Based on your information - you was a beneficiary of the trust that was set by your mother.
It is important to know if the trust was set as revocable or irrevocable.
It is also important to know if there was any tax deferred accounts - such as 401k, IRA, etc that your mother put into the trust.
Please specify how the IRS determined that your capital gain was $15,000?
Did you received any reporting forms that indicated taxable income - may be some came in your mother's name?
As the trust was established by your great grandmother - it became irrevocable after she died - so you do not own the trust and the trust is not considered your inheritance - but you became a trustee and a beneficiary since your mother died.
As the trust owned some shared of mutual funds - and they were liquidated - the trust might recognize the capital gain. To calculate the capital gain - you need to know the basis of each share and the sale price - the difference would be a capital gain.
In additional the trust might received some dividends and capital gains that are also taxable income.
Depending how the trust was set - either the trust pay income tax on the income - or income gets distributed to beneficiaries.
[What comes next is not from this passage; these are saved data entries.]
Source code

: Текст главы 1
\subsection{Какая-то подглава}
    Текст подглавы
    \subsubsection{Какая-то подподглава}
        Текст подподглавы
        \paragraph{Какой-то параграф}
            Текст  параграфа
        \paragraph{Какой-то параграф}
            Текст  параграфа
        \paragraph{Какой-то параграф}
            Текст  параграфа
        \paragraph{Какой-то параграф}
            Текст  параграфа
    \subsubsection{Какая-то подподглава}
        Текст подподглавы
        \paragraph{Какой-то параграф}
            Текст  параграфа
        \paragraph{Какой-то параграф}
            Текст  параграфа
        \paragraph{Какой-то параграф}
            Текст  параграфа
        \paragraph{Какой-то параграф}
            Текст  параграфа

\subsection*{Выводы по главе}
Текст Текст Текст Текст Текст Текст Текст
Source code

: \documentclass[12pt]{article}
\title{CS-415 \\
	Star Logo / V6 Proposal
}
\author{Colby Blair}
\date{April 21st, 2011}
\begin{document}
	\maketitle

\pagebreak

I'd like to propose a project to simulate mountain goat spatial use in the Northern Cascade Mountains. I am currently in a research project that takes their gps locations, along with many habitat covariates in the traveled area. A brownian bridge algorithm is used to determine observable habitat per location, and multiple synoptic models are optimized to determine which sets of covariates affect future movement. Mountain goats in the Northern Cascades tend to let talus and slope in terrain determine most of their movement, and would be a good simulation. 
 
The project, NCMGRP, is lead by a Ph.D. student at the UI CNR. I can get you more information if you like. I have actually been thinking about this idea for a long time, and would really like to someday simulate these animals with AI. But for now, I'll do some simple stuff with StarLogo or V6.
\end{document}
The distributed income is reported on the schedule K-1 - that form you should provide to your tax preparer along with other income reporting documents.
I believe that schedule K-1 reports that $15,000 income which the trust distributed to you and that should be added to your taxable income.
As the schedule K-1 is also sent to the IRS - the IRS found the discrepancy with your personal tax return and sent a notice.
Please verify if my assumptions are correct - and if so - you do not have a choice but to pay additional taxes.
Based on information you provided assets were not owned by your mother but were owned by the irrevocable trust that is a separate entity.
So you may not treat these assets as inherited - but you received them as a beneficiary of the trust.
If assets were owned by your mother and inherited by you - that will be a different situation from tax prospective.
As assets in the trust were liquidated - that what triggered capital gains - and my assumption is that the gain was passed through to you as a beneficiary. I suggest that you verify taxable amounts reported on the schedule K-1.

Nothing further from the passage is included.